On Aug 17, 2011 9:12 AM, "Rogan Creswick"
On Wed, Aug 17, 2011 at 6:29 AM, Gang
wrote: sorry to bother
Not in the least!
I was trying to figure out what problem you were encountering, and I learned a lot. I never did recreate your problem, but in the process I ran into a whole host of other annoyances and strange situations relating to slightly broken cabal files and cabal build intricacies that confound our existing tools.

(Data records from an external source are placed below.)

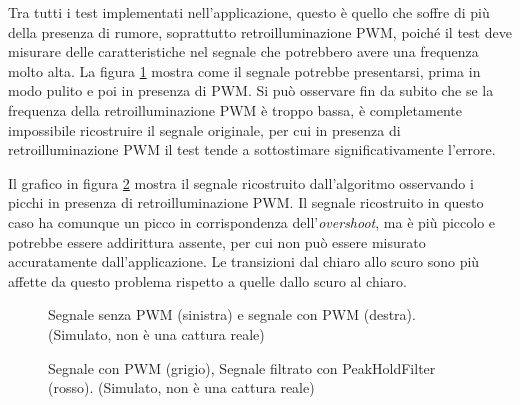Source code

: Tra tutti i test implementati nell'applicazione, questo è quello che soffre di più della presenza di rumore, soprattutto retroilluminazione PWM, poiché il test deve misurare delle caratteristiche nel segnale che potrebbero avere una frequenza molto alta. La figura \ref{fig:pixelOverdriveTest_example1} mostra come il segnale potrebbe presentarsi, prima in modo pulito e poi in presenza di PWM. Si può osservare fin da subito che se la frequenza della retroilluminazione PWM è troppo bassa, è completamente impossibile ricostruire il segnale originale, per cui in presenza di retroilluminazione PWM il test tende a sottostimare significativamente l'errore.

Il grafico in figura \ref{fig:pixelOverdriveTest_example2} mostra il segnale ricostruito dall'algoritmo osservando i picchi in presenza di retroilluminazione PWM. Il segnale ricostruito in questo caso ha comunque un picco in corrispondenza dell'\textit{overshoot}, ma è più piccolo e potrebbe essere addirittura assente, per cui non può essere misurato accuratamente dall'applicazione. Le transizioni dal chiaro allo scuro sono più affette da questo problema rispetto a quelle dallo scuro al chiaro.

\begin{figure}[H]
	\centering
	\caption{Segnale senza PWM (sinistra) e segnale con PWM (destra). (Simulato, non è una cattura reale)}
	\label{fig:pixelOverdriveTest_example1}
\end{figure}

\begin{figure}[H]
	\centering
	\caption{Segnale con PWM (grigio), Segnale filtrato con PeakHoldFilter (rosso). (Simulato, non è una cattura reale)}
	\label{fig:pixelOverdriveTest_example2}
\end{figure}

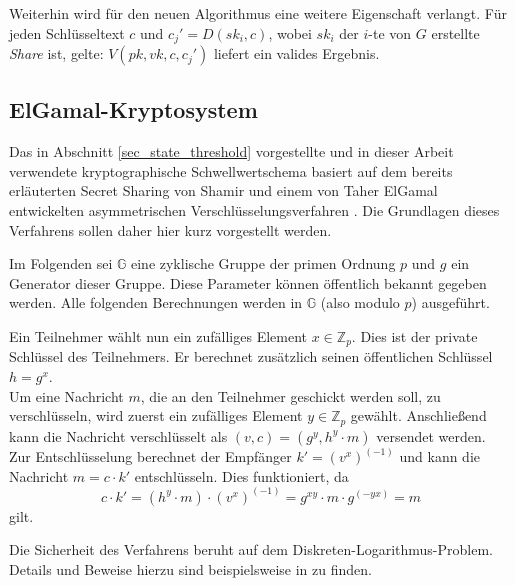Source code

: Weiterhin wird für den neuen Algorithmus eine weitere Eigenschaft verlangt. Für jeden Schlüsseltext \(c\) und \(c_j' = D(sk_i,c)\), wobei \(sk_i\) der \(i\)-te von \(G\) erstellte \textit{Share} ist, gelte: \(V(pk, vk, c, c_j')\) liefert ein valides Ergebnis.

\subsection{ElGamal-Kryptosystem}

\label{sec_basics_threshold_elgamal}

Das in Abschnitt \ref{sec_state_threshold} vorgestellte und in dieser Arbeit verwendete kryptographische Schwellwertschema basiert auf dem bereits erläuterten Secret Sharing von Shamir und einem von Taher ElGamal entwickelten asymmetrischen Verschlüsselungsverfahren \cite{elgamal1985}. Die Grundlagen dieses Verfahrens sollen daher hier kurz vorgestellt werden.

Im Folgenden sei \(\mathbb{G}\) eine zyklische Gruppe der primen Ordnung \(p\) und \(g\) ein Generator dieser Gruppe. Diese Parameter können öffentlich bekannt gegeben werden. Alle folgenden Berechnungen werden in \(\mathbb{G}\) (also modulo \(p\)) ausgeführt.

Ein Teilnehmer wählt nun ein zufälliges Element \(x \in \mathbb{Z}_p\). Dies ist der private Schlüssel des Teilnehmers. Er berechnet zusätzlich seinen öffentlichen Schlüssel \(h = g^x\).\\
Um eine Nachricht \(m\), die an den Teilnehmer geschickt werden soll, zu verschlüsseln, wird zuerst ein zufälliges Element \(y \in \mathbb{Z}_p\) gewählt. Anschließend kann die Nachricht verschlüsselt als \((v, c) = (g^y, h^y \cdot m)\) versendet werden.\\
Zur Entschlüsselung berechnet der Empfänger \(k' = (v^x)^{(-1)}\) und kann die Nachricht \(m = c \cdot k'\) entschlüsseln. Dies funktioniert, da 
\[c \cdot k' = (h^y \cdot m) \cdot (v^x)^{(-1)} = g^{xy} \cdot m \cdot g^{(-yx)} = m\]
gilt.

Die Sicherheit des Verfahrens beruht auf dem Diskreten-Logarithmus-Problem. Details und Beweise hierzu sind beispielsweise in \cite{katz2014} zu finden. 
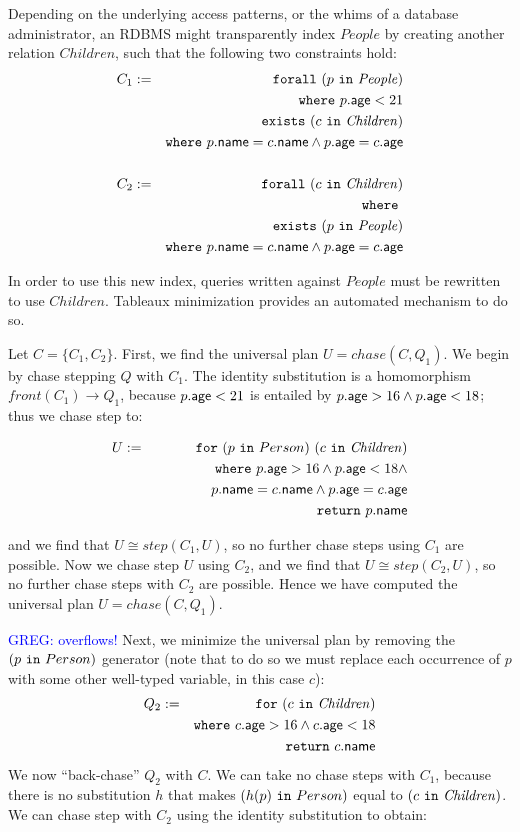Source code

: \documentclass[preprint]{sigplanconf}
\newcommand{\FOR}{{\tt for} \ }
\newcommand{\FORALL}{{\tt forall} \ }
\newcommand{\EXISTS}{{\tt exists} \ }
\newcommand{\WHERE}{{\tt where} \ }
\newcommand{\IN}{ \ {\tt in} \ }
\newcommand{\RETURN}{{\tt return} \ }
\newcommand{\greg}[1]{\textcolor{blue}{GREG: #1}}
\newcommand{\relation}[1]{\ensuremath{\mathit{#1}}\xspace}
\begin{document}
Depending on the underlying access patterns, or the whims of a database administrator, an RDBMS might transparently index \relation{People} by creating another relation \relation{Children}, such that the following two constraints hold:
\begin{eqnarray*}
C_1 & := & \FORALL (p \IN \relation{People}) \\
 & & \WHERE p.{\sf age} < 21 \\
 & & \EXISTS (c \IN \relation{Children}) \\
 & & \WHERE p.{\sf name} = c.{\sf name} \wedge p.{\sf age} = c.{\sf age}  \\
 & & \\
  C_2 & := & \FORALL (c \IN \relation{Children}) \\
  & & \WHERE \\
 & & \EXISTS (p \IN \relation{People}) \\
 & & \WHERE p.{\sf name} = c.{\sf name} \wedge p.{\sf age} = c.{\sf age}
\end{eqnarray*}

In order to use this new index, queries written against \relation{People} must be rewritten to use \relation{Children}.
Tableaux minimization provides an automated mechanism to do so.

Let $C = \{ C_1, C_2\}$.  First, we find the universal plan $U = chase(C, Q_1)$.  We begin by chase stepping $Q$ with $C_1$.  The identity substitution is a homomorphism $front(C_1) \to Q_1$, because $p.{\sf age} < 21$ is entailed by $p.{\sf age} > 16 \wedge p.{\sf age} < 18$; thus we chase step to:
\begin{normalsize}
\begin{eqnarray*}
U & := & \FOR (p \IN Person) \ (c \IN \relation{Children}) \\
 & & \WHERE p.{\sf age} > 16 \wedge p.{\sf age} < 18 \wedge \\
 & & \ \ \ \ \ \ \ \ \ \ \ \ p.{\sf name} = c.{\sf name} \wedge p.{\sf age} = c.{\sf age} \\
 & & \RETURN p.{\sf name}
\end{eqnarray*}  
\end{normalsize}
and we find that $U \cong step(C_1, U)$, so no further chase steps using $C_1$ are possible.  Now we chase step $U$ using $C_2$, and we find that $U \cong step(C_2, U)$, so no further chase steps with $C_2$ are possible.  Hence we have computed the universal plan $U = chase(C,Q_1)$.

\greg{overflows!}
Next, we minimize the universal plan by removing the $(p \IN Person)$ generator (note that to do so we must replace each occurrence of $p$ with some other well-typed variable, in this case $c$):
\begin{eqnarray*}
Q_2 & := & \FOR (c \IN \relation{Children}) \\
 & & \WHERE c.{\sf age} > 16 \wedge c.{\sf age} < 18 \\
  & & \RETURN c.{\sf name}
\end{eqnarray*}  
We now ``back-chase'' $Q_2$ with $C$.  We can take no chase steps with $C_1$, because there is no substitution $h$ that makes $(h(p) \IN Person)$ equal to $(c \IN \relation{Children})$.  We can chase step with $C_2$ using the identity substitution to obtain:
\end{document}
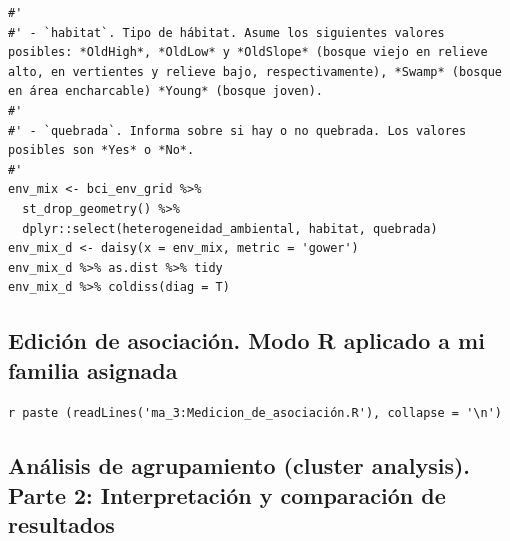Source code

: \documentclass[11pt,]{article}
\begin{document}
\begin{verbatim}
#' 
#' - `habitat`. Tipo de hábitat. Asume los siguientes valores posibles: *OldHigh*, *OldLow* y *OldSlope* (bosque viejo en relieve alto, en vertientes y relieve bajo, respectivamente), *Swamp* (bosque en área encharcable) *Young* (bosque joven).
#' 
#' - `quebrada`. Informa sobre si hay o no quebrada. Los valores posibles son *Yes* o *No*.
#' 
env_mix <- bci_env_grid %>%
  st_drop_geometry() %>%
  dplyr::select(heterogeneidad_ambiental, habitat, quebrada)
env_mix_d <- daisy(x = env_mix, metric = 'gower')
env_mix_d %>% as.dist %>% tidy
env_mix_d %>% coldiss(diag = T)
\end{verbatim}

\subsection{Edición de asociación. Modo R aplicado a mi familia
asignada}\label{ediciuxf3n-de-asociaciuxf3n.-modo-r-aplicado-a-mi-familia-asignada}

\begin{verbatim}
r paste (readLines('ma_3:Medicion_de_asociación.R'), collapse = '\n')
\end{verbatim}

\subsection{Análisis de agrupamiento (cluster analysis). Parte 2:
Interpretación y comparación de
resultados}\label{anuxe1lisis-de-agrupamiento-cluster-analysis.-parte-2-interpretaciuxf3n-y-comparaciuxf3n-de-resultados}
\end{document}
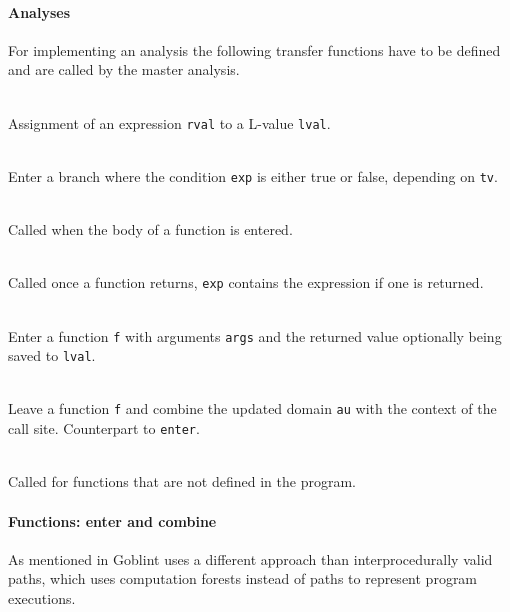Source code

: \paragraph*{Analyses}
For implementing an analysis the following transfer functions have to be defined and are called by the master analysis.
\begin{description}
\item {}\\
Assignment of an expression \verb|rval| to a L-value \verb|lval|.

\item {}\\
Enter a branch where the condition \verb|exp| is either true or false, depending on \verb|tv|.

\item {}\\
Called when the body of a function is entered.

\item {}\\
Called once a function returns, \verb|exp| contains the expression if one is returned.

\item {}\\
Enter a function \verb|f| with arguments \verb|args| and the returned value optionally being saved to \verb|lval|.

\item {}\\
Leave a function \verb|f| and combine the updated domain \verb|au| with the context of the call site. Counterpart to \verb|enter|.

\item {}\\
Called for functions that are not defined in the program.
\end{description}

\paragraph*{Functions: enter and combine}
As mentioned in  Goblint uses a different approach than interprocedurally valid paths, which uses computation forests instead of paths to represent program executions.

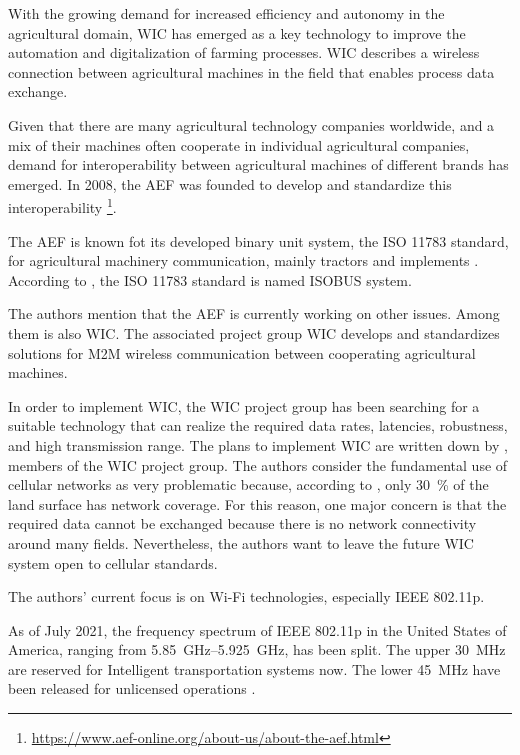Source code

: With the growing demand for increased efficiency and autonomy in the agricultural domain, \ac{WIC} has emerged as a key technology to improve the automation
and digitalization of farming processes. \ac{WIC} describes a wireless connection between agricultural machines
in the field that enables process data exchange.

Given that there are many agricultural technology companies worldwide, and a mix of their machines often cooperate in individual agricultural companies, demand for interoperability between agricultural machines of different brands
has emerged.
In 2008, the \ac{AEF} was founded to develop and standardize this interoperability
\footnote{\url{https://www.aef-online.org/about-us/about-the-aef.html}}.

The AEF is known fot its developed binary unit system, the ISO 11783 standard, for agricultural machinery communication, mainly tractors and
implements \cite{iglesias_enabling_2014}.
According to \textcite{schlingmann_aef_2019}, the ISO 11783 standard is named ISOBUS system.

The authors mention that the AEF is currently working on other issues.
Among them is also \ac{WIC}.
The associated project group \ac{WIC} develops and standardizes solutions for \ac{M2M} wireless
communication between cooperating agricultural machines.

In order to implement \ac{WIC}, the \ac{WIC} project group has been searching for a suitable technology
that can realize the required data rates, latencies, robustness, and high transmission range.
The plans to implement \ac{WIC} are written down by \textcite{schlingmann_challenges_2017}, members of the \ac{WIC} project group.
The authors consider the fundamental use of cellular networks as very problematic
because, according to \cite{itu2016facts}, only \SI{30}{\percent} of the land surface has network coverage.
For this reason, one major concern is that the required data cannot be exchanged because there is
no network connectivity around many fields.
Nevertheless, the authors want to leave the future \ac{WIC} system open
to cellular standards.

The authors' current focus is on Wi-Fi technologies, especially IEEE 802.11p.

As of July 2021, the frequency spectrum of IEEE 802.11p in the United States of
America, ranging from \SIrange{5.85}{5.925}{\giga\hertz}, has been split.
The upper \SI{30}{\mega\hertz}
are reserved for Intelligent transportation systems now.
The lower \SI{45}{\mega\hertz} have
been released for unlicensed operations \cite{fcc_use_2021}. 

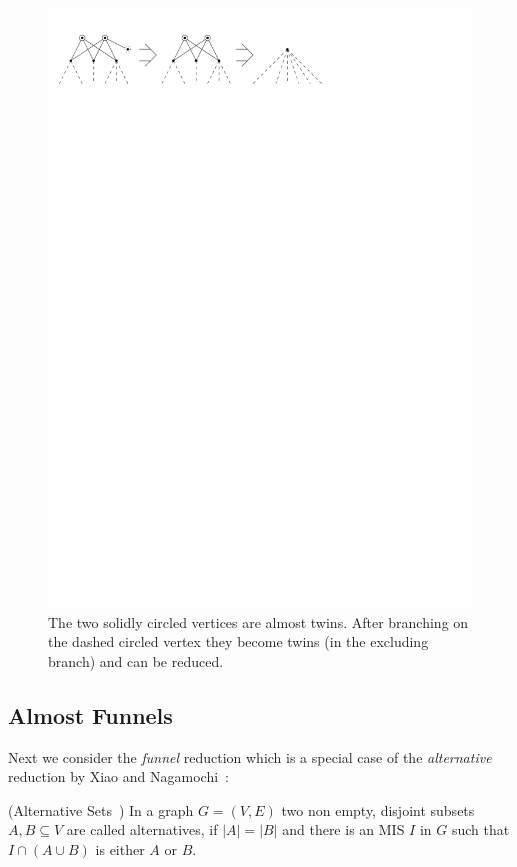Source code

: \documentclass[a4paper,UKenglish,cleveref, autoref, thm-restate]{lipics-v2021}
\begin{document}
\begin{figure}[t]
  \centering
  \includegraphics[scale=1]{figures/twin}
  \caption{The two solidly circled vertices are almost twins. After branching on
  the dashed circled vertex they become twins (in the excluding branch) and can
  be reduced.}
  \label{fig:twin}
\end{figure}

\subsection{Almost Funnels}
\label{sec:almost_funnels}

Next we consider the \emph{funnel} reduction which is a special case of the
\emph{alternative} reduction by Xiao and Nagamochi~\cite{XiaoUnconfined}:

\begin{definition} (Alternative Sets~\cite{XiaoUnconfined})
	In a graph $G=(V,E)$ two non empty, disjoint subsets $A,B\subseteq V$ are
    called alternatives, if $|A| = |B|$ and there is an MIS $I$ in $G$ such that $I\cap(A\cup B)$ is either $A$ or $B$.
\end{definition}
\end{document}
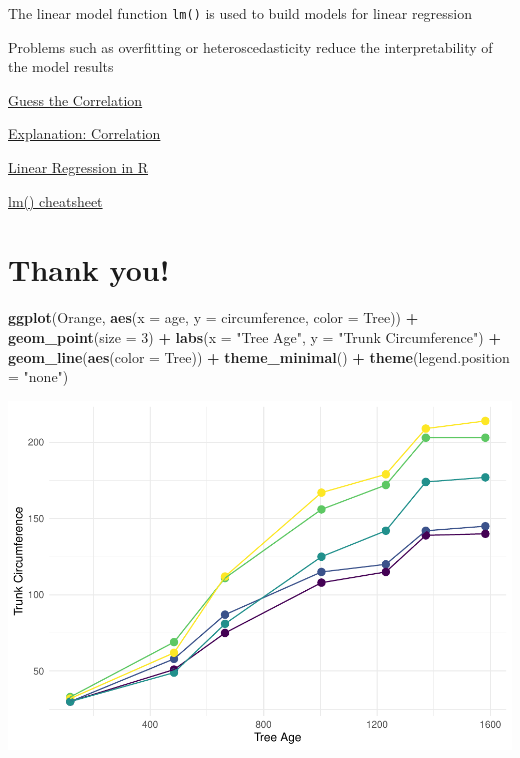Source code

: \documentclass[
]{book}
\newenvironment{Shaded}{\begin{snugshade}}{\end{snugshade}}
\newcommand{\AttributeTok}[1]{\textcolor[rgb]{0.13,0.29,0.53}{#1}}
\newcommand{\DecValTok}[1]{\textcolor[rgb]{0.00,0.00,0.81}{#1}}
\newcommand{\FunctionTok}[1]{\textcolor[rgb]{0.13,0.29,0.53}{\textbf{#1}}}
\newcommand{\NormalTok}[1]{#1}
\newcommand{\SpecialCharTok}[1]{\textcolor[rgb]{0.81,0.36,0.00}{\textbf{#1}}}
\newcommand{\StringTok}[1]{\textcolor[rgb]{0.31,0.60,0.02}{#1}}
\begin{document}
The linear model function \texttt{lm()} is used to build models for linear regression

Problems such as overfitting or heteroscedasticity reduce the interpretability of the model results

\href{https://www.guessthecorrelation.com/}{Guess the Correlation}

\href{https://statisticsbyjim.com/basics/correlation-coefficient-formula/}{Explanation: Correlation}

\href{https://www.datacamp.com/tutorial/linear-regression-R}{Linear Regression in R}

\href{https://www.codecademy.com/learn/learn-linear-regression-in-r/modules/linear-regression-in-r/cheatsheet/}{lm() cheatsheet}

\section{Thank you!}\label{thank-you-2}

\begin{Shaded}
\begin{Highlighting}[]
\FunctionTok{ggplot}\NormalTok{(Orange, }\FunctionTok{aes}\NormalTok{(}\AttributeTok{x =}\NormalTok{ age, }\AttributeTok{y =}\NormalTok{ circumference, }\AttributeTok{color =}\NormalTok{ Tree)) }\SpecialCharTok{+}
  \FunctionTok{geom\_point}\NormalTok{(}\AttributeTok{size =} \DecValTok{3}\NormalTok{) }\SpecialCharTok{+} \FunctionTok{labs}\NormalTok{(}\AttributeTok{x =} \StringTok{"Tree Age"}\NormalTok{, }\AttributeTok{y =} \StringTok{"Trunk Circumference"}\NormalTok{) }\SpecialCharTok{+}
  \FunctionTok{geom\_line}\NormalTok{(}\FunctionTok{aes}\NormalTok{(}\AttributeTok{color =}\NormalTok{ Tree)) }\SpecialCharTok{+} \FunctionTok{theme\_minimal}\NormalTok{() }\SpecialCharTok{+} \FunctionTok{theme}\NormalTok{(}\AttributeTok{legend.position =} \StringTok{"none"}\NormalTok{)}
\end{Highlighting}
\end{Shaded}

\includegraphics{_main_files/figure-latex/unnamed-chunk-84-1.pdf}
\end{document}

I don't mean to pick on encoding or HaXml - I've seen the same kinds of issues in many, many Haskell packages (including most of the packages I've written myself) these are just the ones I ran into today. (and I am quite serious when I say that writing a good Setup.hs is very, very, difficult). My objective is just to motivate a minor change to cabal that would help to make this easier.
On to the build problems:
encoding-0.6.6 uses it's own source during the build process! It actually has to be partially compiled before the build tool can build encoding (!). I'm *amazed* that this actually works at all (impressed, too), and indeed, it doesn't work with cabal-dev, which is unfortunate: cabal-dev would have identified one of the dependency issues in HaXml 1.19 (pretty is an undocumented dependency, although I am unsure if that was true at the time 1.19 and encoding-0.6.6 were released. I haven't tracked the pretty dependency down to the exact source - it could be a transitive dep introduced by a recent version of something HaXml 1.19 needs. Per my subject line - this is amazingly difficult - keep in mind that we're not talking about building *packages*, this is just to build the *build tool*, and none of this is documented. How long before it is effectively impossible to recreate the circumstances that result in a successful encoding-0.6.6 build?).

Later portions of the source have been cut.